> **WHAT YOU HAVE TO DO**: Return every record below exactly as written, omitting any pictures.

Stored data entries:

####################

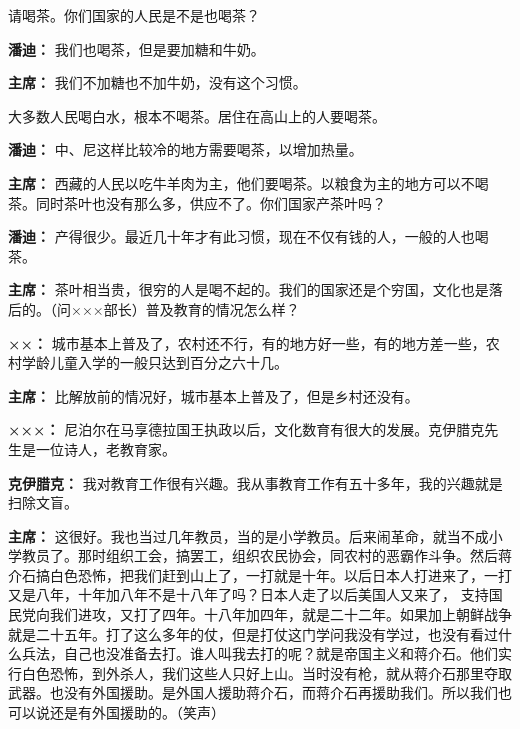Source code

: \begin{duihua}
请喝茶。你们国家的人民是不是也喝茶？

\item[\textbf{潘迪：}] 我们也喝茶，但是要加糖和牛奶。

\item[\textbf{主席：}] 我们不加糖也不加牛奶，没有这个习惯。

大多数人民喝白水，根本不喝茶。居住在高山上的人要喝茶。

\item[\textbf{潘迪：}] 中、尼这样比较冷的地方需要喝茶，以增加热量。

\item[\textbf{主席：}] 西藏的人民以吃牛羊肉为主，他们要喝茶。以粮食为主的地方可以不喝茶。同时茶叶也没有那么多，供应不了。你们国家产茶叶吗？

\item[\textbf{潘迪：}] 产得很少。最近几十年才有此习惯，现在不仅有钱的人，一般的人也喝茶。

\item[\textbf{主席：}] 茶叶相当贵，很穷的人是喝不起的。我们的国家还是个穷国，文化也是落后的。（问×××部长）普及教育的情况怎么样？

\item[\textbf{××：}] 城市基本上普及了，农村还不行，有的地方好一些，有的地方差一些，农村学龄儿童入学的一般只达到百分之六十几。

\item[\textbf{主席：}] 比解放前的情况好，城市基本上普及了，但是乡村还没有。

\item[\textbf{×××：}] 尼泊尔在马享德拉国王执政以后，文化数育有很大的发展。克伊腊克先生是一位诗人，老教育家。

\item[\textbf{克伊腊克：}] 我对教育工作很有兴趣。我从事教育工作有五十多年，我的兴趣就是扫除文盲。

\item[\textbf{主席：}] 这很好。我也当过几年教员，当的是小学教员。后来闹革命，就当不成小学教员了。那时组织工会，搞罢工，组织农民协会，同农村的恶霸作斗争。然后蒋介石搞白色恐怖，把我们赶到山上了，一打就是十年。以后日本人打进来了，一打又是八年，十年加八年不是十八年了吗？日本人走了以后美国人又来了， 支持国民党向我们进攻，又打了四年。十八年加四年，就是二十二年。如果加上朝鲜战争就是二十五年。打了这么多年的仗，但是打仗这门学问我没有学过，也没有看过什么兵法，自己也没准备去打。谁人叫我去打的呢？就是帝国主义和蒋介石。他们实行白色恐怖，到外杀人，我们这些人只好上山。当时没有枪，就从蒋介石那里夺取武器。也没有外国援助。是外国人援助蒋介石，而蒋介石再援助我们。所以我们也可以说还是有外国援助的。（笑声）


\end{duihua}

####################

> **OUTPUT BELOW**:
Source code

: \begin{duihua}
请喝茶。你们国家的人民是不是也喝茶？

\item[\textbf{潘迪：}] 我们也喝茶，但是要加糖和牛奶。

\item[\textbf{主席：}] 我们不加糖也不加牛奶，没有这个习惯。

大多数人民喝白水，根本不喝茶。居住在高山上的人要喝茶。

\item[\textbf{潘迪：}] 中、尼这样比较冷的地方需要喝茶，以增加热量。

\item[\textbf{主席：}] 西藏的人民以吃牛羊肉为主，他们要喝茶。以粮食为主的地方可以不喝茶。同时茶叶也没有那么多，供应不了。你们国家产茶叶吗？

\item[\textbf{潘迪：}] 产得很少。最近几十年才有此习惯，现在不仅有钱的人，一般的人也喝茶。

\item[\textbf{主席：}] 茶叶相当贵，很穷的人是喝不起的。我们的国家还是个穷国，文化也是落后的。（问×××部长）普及教育的情况怎么样？

\item[\textbf{××：}] 城市基本上普及了，农村还不行，有的地方好一些，有的地方差一些，农村学龄儿童入学的一般只达到百分之六十几。

\item[\textbf{主席：}] 比解放前的情况好，城市基本上普及了，但是乡村还没有。

\item[\textbf{×××：}] 尼泊尔在马享德拉国王执政以后，文化数育有很大的发展。克伊腊克先生是一位诗人，老教育家。

\item[\textbf{克伊腊克：}] 我对教育工作很有兴趣。我从事教育工作有五十多年，我的兴趣就是扫除文盲。

\item[\textbf{主席：}] 这很好。我也当过几年教员，当的是小学教员。后来闹革命，就当不成小学教员了。那时组织工会，搞罢工，组织农民协会，同农村的恶霸作斗争。然后蒋介石搞白色恐怖，把我们赶到山上了，一打就是十年。以后日本人打进来了，一打又是八年，十年加八年不是十八年了吗？日本人走了以后美国人又来了， 支持国民党向我们进攻，又打了四年。十八年加四年，就是二十二年。如果加上朝鲜战争就是二十五年。打了这么多年的仗，但是打仗这门学问我没有学过，也没有看过什么兵法，自己也没准备去打。谁人叫我去打的呢？就是帝国主义和蒋介石。他们实行白色恐怖，到外杀人，我们这些人只好上山。当时没有枪，就从蒋介石那里夺取武器。也没有外国援助。是外国人援助蒋介石，而蒋介石再援助我们。所以我们也可以说还是有外国援助的。（笑声）


\end{duihua}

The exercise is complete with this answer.